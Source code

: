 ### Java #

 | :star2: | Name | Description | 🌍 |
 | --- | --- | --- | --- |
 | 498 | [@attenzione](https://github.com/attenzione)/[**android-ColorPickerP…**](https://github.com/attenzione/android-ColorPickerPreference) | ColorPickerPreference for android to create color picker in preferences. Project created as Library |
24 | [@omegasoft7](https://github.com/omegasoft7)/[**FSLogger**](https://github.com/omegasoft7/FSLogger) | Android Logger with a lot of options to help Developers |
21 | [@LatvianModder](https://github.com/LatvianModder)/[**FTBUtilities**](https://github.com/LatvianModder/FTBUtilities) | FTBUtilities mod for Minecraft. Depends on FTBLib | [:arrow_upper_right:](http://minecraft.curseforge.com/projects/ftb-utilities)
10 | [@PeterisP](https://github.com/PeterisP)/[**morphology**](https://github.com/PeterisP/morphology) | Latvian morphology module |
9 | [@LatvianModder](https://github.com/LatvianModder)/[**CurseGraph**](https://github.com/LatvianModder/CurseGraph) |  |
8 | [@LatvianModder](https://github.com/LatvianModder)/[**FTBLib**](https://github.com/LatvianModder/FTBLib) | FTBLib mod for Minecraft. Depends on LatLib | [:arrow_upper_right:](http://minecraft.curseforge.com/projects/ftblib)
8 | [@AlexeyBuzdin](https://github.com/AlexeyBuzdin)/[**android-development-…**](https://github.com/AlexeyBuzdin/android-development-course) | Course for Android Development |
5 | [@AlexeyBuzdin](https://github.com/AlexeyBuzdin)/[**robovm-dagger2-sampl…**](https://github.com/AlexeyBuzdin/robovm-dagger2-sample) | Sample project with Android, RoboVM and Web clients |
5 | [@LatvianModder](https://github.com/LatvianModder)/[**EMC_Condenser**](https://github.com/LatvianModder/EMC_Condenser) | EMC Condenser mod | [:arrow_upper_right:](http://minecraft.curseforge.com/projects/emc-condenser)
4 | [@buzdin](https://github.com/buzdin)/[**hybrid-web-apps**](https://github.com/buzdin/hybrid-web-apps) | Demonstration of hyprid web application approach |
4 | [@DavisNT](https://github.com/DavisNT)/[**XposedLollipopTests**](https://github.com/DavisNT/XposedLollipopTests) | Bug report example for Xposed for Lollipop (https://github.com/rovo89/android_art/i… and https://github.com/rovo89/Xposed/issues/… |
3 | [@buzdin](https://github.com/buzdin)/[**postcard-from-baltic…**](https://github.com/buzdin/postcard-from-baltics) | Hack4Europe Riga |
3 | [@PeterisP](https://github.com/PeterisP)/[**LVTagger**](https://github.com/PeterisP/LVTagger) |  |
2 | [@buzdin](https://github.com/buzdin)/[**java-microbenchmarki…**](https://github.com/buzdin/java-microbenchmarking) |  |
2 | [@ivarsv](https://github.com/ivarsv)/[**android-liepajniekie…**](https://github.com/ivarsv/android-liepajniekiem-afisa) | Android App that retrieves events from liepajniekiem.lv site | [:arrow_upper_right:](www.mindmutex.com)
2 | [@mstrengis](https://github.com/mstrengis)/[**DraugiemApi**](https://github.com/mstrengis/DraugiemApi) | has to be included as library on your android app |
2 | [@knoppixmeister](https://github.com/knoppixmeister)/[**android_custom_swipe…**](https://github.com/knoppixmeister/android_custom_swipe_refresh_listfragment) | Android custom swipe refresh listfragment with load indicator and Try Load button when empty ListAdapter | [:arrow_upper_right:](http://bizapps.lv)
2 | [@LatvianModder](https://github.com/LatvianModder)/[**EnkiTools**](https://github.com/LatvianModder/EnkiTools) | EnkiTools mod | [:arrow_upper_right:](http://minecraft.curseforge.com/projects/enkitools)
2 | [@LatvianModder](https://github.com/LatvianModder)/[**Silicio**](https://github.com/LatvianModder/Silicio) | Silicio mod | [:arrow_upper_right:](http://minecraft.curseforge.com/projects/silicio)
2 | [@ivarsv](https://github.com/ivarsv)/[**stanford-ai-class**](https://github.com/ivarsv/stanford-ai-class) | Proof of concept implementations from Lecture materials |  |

**Task goal:** In full and without edits, repeat the listing above.

**Final answer:**
Source code

: ### Java #

 | :star2: | Name | Description | 🌍 |
 | --- | --- | --- | --- |
 | 498 | [@attenzione](https://github.com/attenzione)/[**android-ColorPickerP…**](https://github.com/attenzione/android-ColorPickerPreference) | ColorPickerPreference for android to create color picker in preferences. Project created as Library |
24 | [@omegasoft7](https://github.com/omegasoft7)/[**FSLogger**](https://github.com/omegasoft7/FSLogger) | Android Logger with a lot of options to help Developers |
21 | [@LatvianModder](https://github.com/LatvianModder)/[**FTBUtilities**](https://github.com/LatvianModder/FTBUtilities) | FTBUtilities mod for Minecraft. Depends on FTBLib | [:arrow_upper_right:](http://minecraft.curseforge.com/projects/ftb-utilities)
10 | [@PeterisP](https://github.com/PeterisP)/[**morphology**](https://github.com/PeterisP/morphology) | Latvian morphology module |
9 | [@LatvianModder](https://github.com/LatvianModder)/[**CurseGraph**](https://github.com/LatvianModder/CurseGraph) |  |
8 | [@LatvianModder](https://github.com/LatvianModder)/[**FTBLib**](https://github.com/LatvianModder/FTBLib) | FTBLib mod for Minecraft. Depends on LatLib | [:arrow_upper_right:](http://minecraft.curseforge.com/projects/ftblib)
8 | [@AlexeyBuzdin](https://github.com/AlexeyBuzdin)/[**android-development-…**](https://github.com/AlexeyBuzdin/android-development-course) | Course for Android Development |
5 | [@AlexeyBuzdin](https://github.com/AlexeyBuzdin)/[**robovm-dagger2-sampl…**](https://github.com/AlexeyBuzdin/robovm-dagger2-sample) | Sample project with Android, RoboVM and Web clients |
5 | [@LatvianModder](https://github.com/LatvianModder)/[**EMC_Condenser**](https://github.com/LatvianModder/EMC_Condenser) | EMC Condenser mod | [:arrow_upper_right:](http://minecraft.curseforge.com/projects/emc-condenser)
4 | [@buzdin](https://github.com/buzdin)/[**hybrid-web-apps**](https://github.com/buzdin/hybrid-web-apps) | Demonstration of hyprid web application approach |
4 | [@DavisNT](https://github.com/DavisNT)/[**XposedLollipopTests**](https://github.com/DavisNT/XposedLollipopTests) | Bug report example for Xposed for Lollipop (https://github.com/rovo89/android_art/i… and https://github.com/rovo89/Xposed/issues/… |
3 | [@buzdin](https://github.com/buzdin)/[**postcard-from-baltic…**](https://github.com/buzdin/postcard-from-baltics) | Hack4Europe Riga |
3 | [@PeterisP](https://github.com/PeterisP)/[**LVTagger**](https://github.com/PeterisP/LVTagger) |  |
2 | [@buzdin](https://github.com/buzdin)/[**java-microbenchmarki…**](https://github.com/buzdin/java-microbenchmarking) |  |
2 | [@ivarsv](https://github.com/ivarsv)/[**android-liepajniekie…**](https://github.com/ivarsv/android-liepajniekiem-afisa) | Android App that retrieves events from liepajniekiem.lv site | [:arrow_upper_right:](www.mindmutex.com)
2 | [@mstrengis](https://github.com/mstrengis)/[**DraugiemApi**](https://github.com/mstrengis/DraugiemApi) | has to be included as library on your android app |
2 | [@knoppixmeister](https://github.com/knoppixmeister)/[**android_custom_swipe…**](https://github.com/knoppixmeister/android_custom_swipe_refresh_listfragment) | Android custom swipe refresh listfragment with load indicator and Try Load button when empty ListAdapter | [:arrow_upper_right:](http://bizapps.lv)
2 | [@LatvianModder](https://github.com/LatvianModder)/[**EnkiTools**](https://github.com/LatvianModder/EnkiTools) | EnkiTools mod | [:arrow_upper_right:](http://minecraft.curseforge.com/projects/enkitools)
2 | [@LatvianModder](https://github.com/LatvianModder)/[**Silicio**](https://github.com/LatvianModder/Silicio) | Silicio mod | [:arrow_upper_right:](http://minecraft.curseforge.com/projects/silicio)
2 | [@ivarsv](https://github.com/ivarsv)/[**stanford-ai-class**](https://github.com/ivarsv/stanford-ai-class) | Proof of concept implementations from Lecture materials |  |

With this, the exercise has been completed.